Authors (including presenting author) :
Chan HK(1)
Affiliation :
(1)Obstetrics and Gynaecology Department, Queen Mary Hospital
Introduction :
Historically, all the extremely high risk obstetrics surgical cases,e.g. case with morbid placenta accreta & percreta, cancer and severe medical/surgical disease complicated pregnancies...etc., were operating in hospital main OT rather than in delivery suite attached operating theatres. The reasons behind were inexperience and incompetencies of midwives in assisting high risk obstetrics surgical case in the delivery suite OT; insufficient equipment and instrument support for special cases; and easy access of anaesthetists and surgical experts within hospital operating theatres. To a certain extend, this did create stress on gynae operating list when increasing number of complicated high risk cases being referred to QMH as we have to block the gynae OT list for the obstetrics cases. Besides, there was also manpower implication to the obstetricians and midwives when 2-3 obstetricians and 2-4 midwives had to mobilize to hosptial main OT for at least 2-4 hours in performing / assisting OT and resuscitating the newborn. This in turn created another stress to delivery suite manpower, especially during emergency situation when extra manpower were not planned ahead.
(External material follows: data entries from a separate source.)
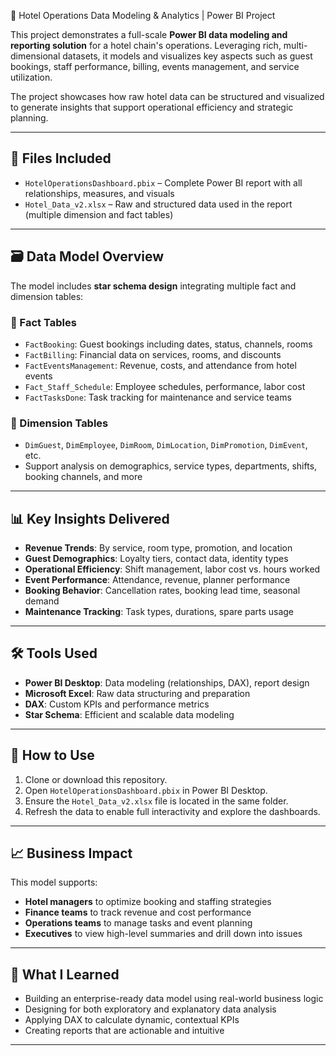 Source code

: 🏨 Hotel Operations Data Modeling & Analytics | Power BI Project

This project demonstrates a full-scale **Power BI data modeling and reporting solution** for a hotel chain's operations. Leveraging rich, multi-dimensional datasets, it models and visualizes key aspects such as guest bookings, staff performance, billing, events management, and service utilization.

The project showcases how raw hotel data can be structured and visualized to generate insights that support operational efficiency and strategic planning.

---

## 📁 Files Included

- `HotelOperationsDashboard.pbix` – Complete Power BI report with all relationships, measures, and visuals
- `Hotel_Data_v2.xlsx` – Raw and structured data used in the report (multiple dimension and fact tables)

---

## 🗃️ Data Model Overview

The model includes **star schema design** integrating multiple fact and dimension tables:

### 🔹 Fact Tables
- `FactBooking`: Guest bookings including dates, status, channels, rooms
- `FactBilling`: Financial data on services, rooms, and discounts
- `FactEventsManagement`: Revenue, costs, and attendance from hotel events
- `Fact_Staff_Schedule`: Employee schedules, performance, labor cost
- `FactTasksDone`: Task tracking for maintenance and service teams

### 🔸 Dimension Tables
- `DimGuest`, `DimEmployee`, `DimRoom`, `DimLocation`, `DimPromotion`, `DimEvent`, etc.
- Support analysis on demographics, service types, departments, shifts, booking channels, and more

---

## 📊 Key Insights Delivered

- **Revenue Trends**: By service, room type, promotion, and location
- **Guest Demographics**: Loyalty tiers, contact data, identity types
- **Operational Efficiency**: Shift management, labor cost vs. hours worked
- **Event Performance**: Attendance, revenue, planner performance
- **Booking Behavior**: Cancellation rates, booking lead time, seasonal demand
- **Maintenance Tracking**: Task types, durations, spare parts usage

---

## 🛠 Tools Used

- **Power BI Desktop**: Data modeling (relationships, DAX), report design
- **Microsoft Excel**: Raw data structuring and preparation
- **DAX**: Custom KPIs and performance metrics
- **Star Schema**: Efficient and scalable data modeling

---

## 🚀 How to Use

1. Clone or download this repository.
2. Open `HotelOperationsDashboard.pbix` in Power BI Desktop.
3. Ensure the `Hotel_Data_v2.xlsx` file is located in the same folder.
4. Refresh the data to enable full interactivity and explore the dashboards.

---

## 📈 Business Impact

This model supports:
- **Hotel managers** to optimize booking and staffing strategies
- **Finance teams** to track revenue and cost performance
- **Operations teams** to manage tasks and event planning
- **Executives** to view high-level summaries and drill down into issues

---

## 🧠 What I Learned

- Building an enterprise-ready data model using real-world business logic
- Designing for both exploratory and explanatory data analysis
- Applying DAX to calculate dynamic, contextual KPIs
- Creating reports that are actionable and intuitive

---
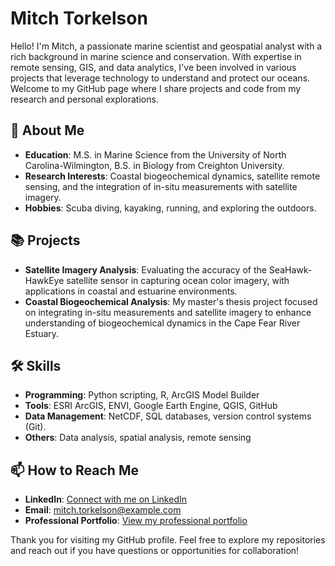 # Mitch Torkelson

Hello! I'm Mitch, a passionate marine scientist and geospatial analyst with a rich background in marine science and conservation. With expertise in remote sensing, GIS, and data analytics, I've been involved in various projects that leverage technology to understand and protect our oceans. Welcome to my GitHub page where I share projects and code from my research and personal explorations.

## 🌊 About Me

- **Education**: M.S. in Marine Science from the University of North Carolina-Wilmington, B.S. in Biology from Creighton University.
- **Research Interests**: Coastal biogeochemical dynamics, satellite remote sensing, and the integration of in-situ measurements with satellite imagery.
- **Hobbies**: Scuba diving, kayaking, running, and exploring the outdoors.

## 📚 Projects

- **Satellite Imagery Analysis**: Evaluating the accuracy of the SeaHawk-HawkEye satellite sensor in capturing ocean color imagery, with applications in coastal and estuarine environments.
- **Coastal Biogeochemical Analysis**: My master's thesis project focused on integrating in-situ measurements and satellite imagery to enhance understanding of biogeochemical dynamics in the Cape Fear River Estuary.

## 🛠 Skills

- **Programming**: Python scripting, R, ArcGIS Model Builder
- **Tools**: ESRI ArcGIS, ENVI, Google Earth Engine, QGIS, GitHub
- **Data Management**: NetCDF, SQL databases, version control systems (Git).
- **Others**: Data analysis, spatial analysis, remote sensing

## 📫 How to Reach Me

- **LinkedIn**: [Connect with me on LinkedIn](https://linkedin.com/in/mitch-torkelson)
- **Email**: [mitch.torkelson@example.com](mailto:mitch.torkelson@gmail.com)
- **Professional Portfolio**: [View my professional portfolio](https://dinodiver.github.io/mitchtorkelson/)

Thank you for visiting my GitHub profile. Feel free to explore my repositories and reach out if you have questions or opportunities for collaboration!
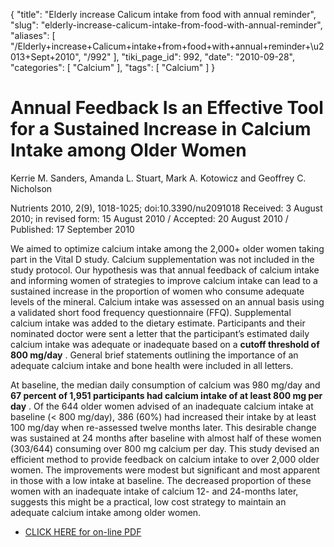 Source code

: {
    "title": "Elderly increase Calicum intake from food with annual reminder",
    "slug": "elderly-increase-calicum-intake-from-food-with-annual-reminder",
    "aliases": [
        "/Elderly+increase+Calicum+intake+from+food+with+annual+reminder+\u2013+Sept+2010",
        "/992"
    ],
    "tiki_page_id": 992,
    "date": "2010-09-28",
    "categories": [
        "Calcium"
    ],
    "tags": [
        "Calcium"
    ]
}


# Annual Feedback Is an Effective Tool for a Sustained Increase in Calcium Intake among Older Women

Kerrie M. Sanders, Amanda L. Stuart, Mark A. Kotowicz and Geoffrey C. Nicholson   

Nutrients 2010, 2(9), 1018-1025; doi:10.3390/nu2091018  Received: 3 August 2010; in revised form: 15 August 2010 / Accepted: 20 August 2010 / Published: 17 September 2010 

We aimed to optimize calcium intake among the 2,000+ older women taking part in the Vital D study. Calcium supplementation was not included in the study protocol. Our hypothesis was that annual feedback of calcium intake and informing women of strategies to improve calcium intake can lead to a sustained increase in the proportion of women who consume adequate levels of the mineral. Calcium intake was assessed on an annual basis using a validated short food frequency questionnaire (FFQ). Supplemental calcium intake was added to the dietary estimate. Participants and their nominated doctor were sent a letter that the participant’s estimated daily calcium intake was adequate or inadequate based on a  **cutoff threshold of 800 mg/day** . General brief statements outlining the importance of an adequate calcium intake and bone health were included in all letters. 

At baseline, the median daily consumption of calcium was 980 mg/day and  **67 percent of 1,951 participants had calcium intake of at least 800 mg per day** . Of the 644 older women advised of an inadequate calcium intake at baseline (< 800 mg/day), 386 (60%) had increased their intake by at least 100 mg/day when re-assessed twelve months later. This desirable change was sustained at 24 months after baseline with almost half of these women (303/644) consuming over 800 mg calcium per day. This study devised an efficient method to provide feedback on calcium intake to over 2,000 older women. The improvements were modest but significant and most apparent in those with a low intake at baseline. The decreased proportion of these women with an inadequate intake of calcium 12- and 24-months later, suggests this might be a practical, low cost strategy to maintain an adequate calcium intake among older women.

* [CLICK HERE for on-line PDF](http://www.mdpi.com/2072-6643/2/9/1018/pdf)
Furthermore, midwives also needed to spare time in gathering all the essential equipment and instrument to hospital OT in advance for elective case or within a short period of time for emergency case. Safety of mother and fetus were not guaranteed in case of severe antepartum haemorrhage or fetal distress when midwives needed time to prepare everything and transport to hospital OT which is located in another block of the hospital. In view of the above,consideration was sought to relocate less complicated case,e.g. placenta accreta or cancer complicated pregnancies with single organ involvement, back to delivery suite OT.
Objectives :
1. To reduce stress and disturbance in Gynae OT session 2. To re-distribute resource allocation between hospital and delivery suite operating theatres 3. To fully utilize resources and manpower in delivery suite operating theatre 4. To enhance midwives' competencies and experiences in handling complicated obstetrics surgical cases especially when deterioration of surgical case is normally unexpected 5. To promote safety of mother and fetus when delivery is imminent and cannot bear to wait for more than 30 minutes after decision of cesarean section was made
Methodology :
1. Obtaining assistance from gynae team medical officer for video taping of trolley setting and procedure of hysterectomy done in main OT 2. Developing a training and coaching program for midwives with advise from obstetrics consultant in-charge 3. All midwives working in delivery suite operating theatre have *self-learning from (1) video; *simulation training with return demonstration on a) Trolley setting of hysterectomy and assisting hysterectomy procedure; b) Airway management; c) Post-partum haemorrhage management, including activation and deactivation of obstetrics massive transfusion protocol (MTP), organising uterine artery embolization (UAE) in theatre / X-ray department
Result & Outcome :
1. Midwives are competent in handling complicated obstetrics surgical cases in delivery suite operating theatre 2. Booking of high risk obstetrics surgical cases, such as placenta accreta without other organ(s) involvement; Gynae localized cancer complicated pregnancy, in delivery suite operating theatre 3. Minimize disturbance of Gynae OT list after considered all the essential factors 4. No adverse outcome being detected in these cases after OT done in obstetrics side.
After 1.10.2018, all high risk obstetrics surgical cases with single organ involvement were booked under OBS theatres. As at 31.12.2018, there were totally 2 cases, one with simple accreta and the other with CA cervix, booked and had caesarean section and hysterectomy done in delivery suite operating theatre. No adverse outcome was detected. Midwives, obstetricians and anaesthetists were satisfied with the fine tuned workflow and team work.